-- Opening Marker --
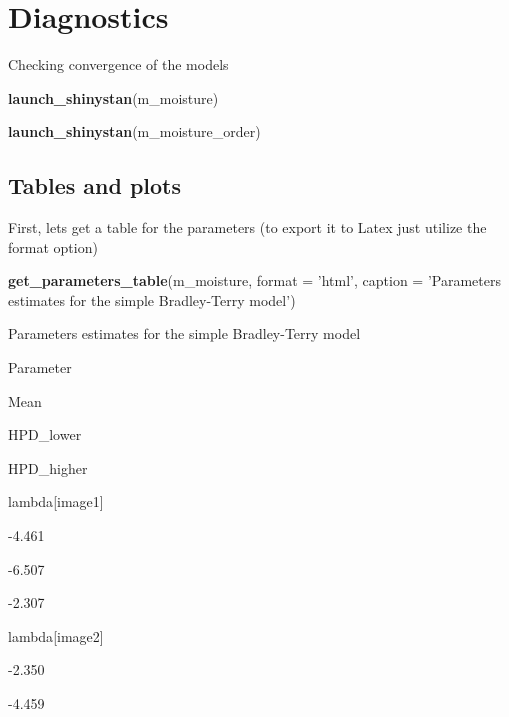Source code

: \documentclass[
]{book}
\newenvironment{Shaded}{\begin{snugshade}}{\end{snugshade}}
\newcommand{\DataTypeTok}[1]{\textcolor[rgb]{0.13,0.29,0.53}{#1}}
\newcommand{\KeywordTok}[1]{\textcolor[rgb]{0.13,0.29,0.53}{\textbf{#1}}}
\newcommand{\NormalTok}[1]{#1}
\newcommand{\StringTok}[1]{\textcolor[rgb]{0.31,0.60,0.02}{#1}}
\begin{document}
\hypertarget{diagnostics-1}{%
\section{Diagnostics}\label{diagnostics-1}}

Checking convergence of the models

\begin{Shaded}
\begin{Highlighting}[]
\KeywordTok{launch_shinystan}\NormalTok{(m_moisture)}
\end{Highlighting}
\end{Shaded}

\begin{Shaded}
\begin{Highlighting}[]
\KeywordTok{launch_shinystan}\NormalTok{(m_moisture_order)}
\end{Highlighting}
\end{Shaded}

\hypertarget{tables-and-plots}{%
\subsection{Tables and plots}\label{tables-and-plots}}

First, lets get a table for the parameters (to export it to Latex just utilize the format option)

\begin{Shaded}
\begin{Highlighting}[]
\KeywordTok{get_parameters_table}\NormalTok{(m_moisture, }\DataTypeTok{format =} \StringTok{'html'}\NormalTok{, }\DataTypeTok{caption =} \StringTok{'Parameters estimates for the simple Bradley-Terry model'}\NormalTok{)}
\end{Highlighting}
\end{Shaded}

\label{tab:unnamed-chunk-27}Parameters estimates for the simple Bradley-Terry model

Parameter

Mean

HPD\_lower

HPD\_higher

lambda{[}image1{]}

-4.461

-6.507

-2.307

lambda{[}image2{]}

-2.350

-4.459
\end{document}

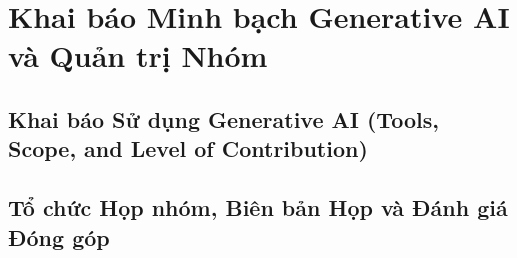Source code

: \section{Khai báo Minh bạch Generative AI và Quản trị Nhóm}

\subsection{Khai báo Sử dụng Generative AI (Tools, Scope, and Level of Contribution)}

\subsection{Tổ chức Họp nhóm, Biên bản Họp và Đánh giá Đóng góp}
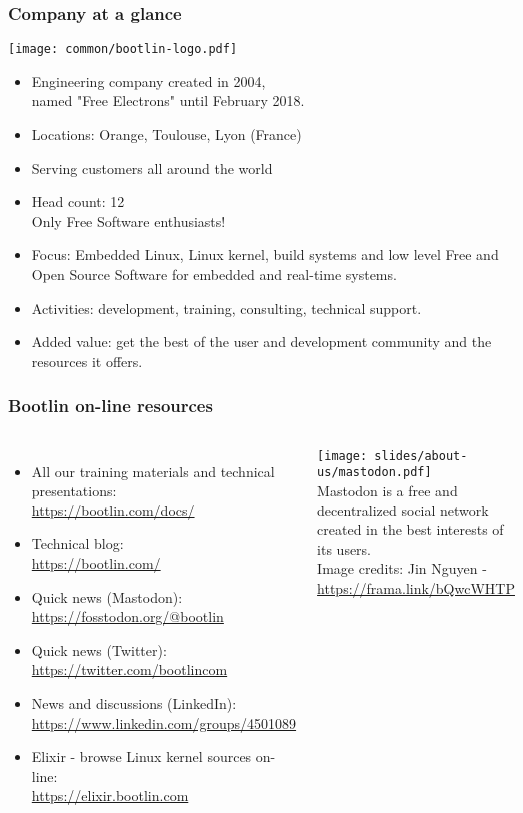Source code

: \begin{frame}
\frametitle{Company at a glance}
  \texttt{[image: common/bootlin-logo.pdf]}
  \begin{itemize}
    \item Engineering company created in 2004,\\
          named "Free Electrons" until February 2018.
    \item Locations: Orange, Toulouse, Lyon (France)
    \item Serving customers all around the world
    \item Head count: 12 \\
	  Only Free Software enthusiasts!
    \item Focus: Embedded Linux, Linux kernel,
          build systems and low level Free and Open Source Software
          for embedded and real-time systems.
    \item Activities: development, training, consulting, technical
          support.
    \item Added value: get the best of the user and development
          community and the resources it offers.
  \end{itemize}
\end{frame}

\begin{frame}
\frametitle{Bootlin on-line resources}
\begin{columns}
  \begin{itemize}
    \item All our training materials and technical presentations:\\
          \url{https://bootlin.com/docs/}
    \item Technical blog:\\
          \url{https://bootlin.com/}
    \item Quick news (Mastodon):\\
          \url{https://fosstodon.org/@bootlin}
    \item Quick news (Twitter):\\
          \url{https://twitter.com/bootlincom}
    \item News and discussions (LinkedIn):\\
	  \url{https://www.linkedin.com/groups/4501089}
    \item Elixir - browse Linux kernel sources on-line:\\
          \url{https://elixir.bootlin.com}
  \end{itemize}
  \texttt{[image: slides/about-us/mastodon.pdf]}\\
  \vspace{3cm}
  \small Mastodon is a free and decentralized social network created
  in the best interests of its users.\\
  \vspace{0.5cm}
  \tiny Image credits: Jin Nguyen - \url{https://frama.link/bQwcWHTP}
\end{columns}
\end{frame}
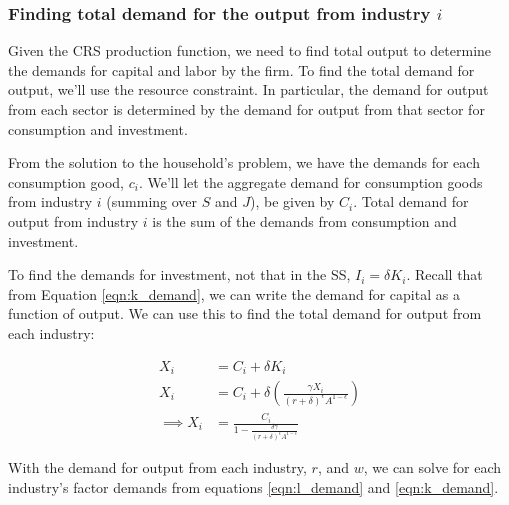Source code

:\documentclass[letterpaper,12pt]{article}
\theoremstyle{definition}
\begin{document}
\begin{spacing}{1.5}
\subsubsection*{Finding total demand for the output from industry $i$}

Given the CRS production function, we need to find total output to determine the demands for capital and labor by the firm.  To find the total demand for output, we'll use the resource constraint.  In particular, the demand for output from each sector is determined by the demand for output from that sector for consumption and investment.

From the solution to the household's problem, we have the demands for each consumption good, $c_{i}$.  We'll let the aggregate demand for consumption goods from industry $i$ (summing over $S$ and $J$), be given by $C_{i}$.  Total demand for output from industry $i$ is the sum of the demands from consumption and investment.

To find the demands for investment, not that in the SS, $I_{i}=\delta K_{i}$.  Recall that from Equation \ref{eqn:k_demand}, we can write the demand for capital as a function of output.  We can use this to find the total demand for output from each industry:

\begin{equation}
\label{eqn:find_output}
\begin{split}
X_{i} &= C_{i} + \delta K_{i} \\
X_{i} &= C_{i} + \delta \left(\frac{\gamma X_{i}}{(r+\delta)^{\epsilon}A^{1-\epsilon}} \right)\\
\implies X_{i} &= \frac{C_{i}}{1-\frac{\delta \gamma}{(r+\delta)^{\epsilon}A^{1-\epsilon}}}
\end{split}
\end{equation}  

With the demand for output from each industry, $r$, and $w$, we can solve for each industry's factor demands from equations \ref{eqn:l_demand} and \ref{eqn:k_demand}.


\end{spacing}
\end{document}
-- Closing Marker --
**WHAT TO PRODUCE**
For the string "Linux", count the lines of the entries above that include it; answer with the number only.

**FINAL ANSWER**
2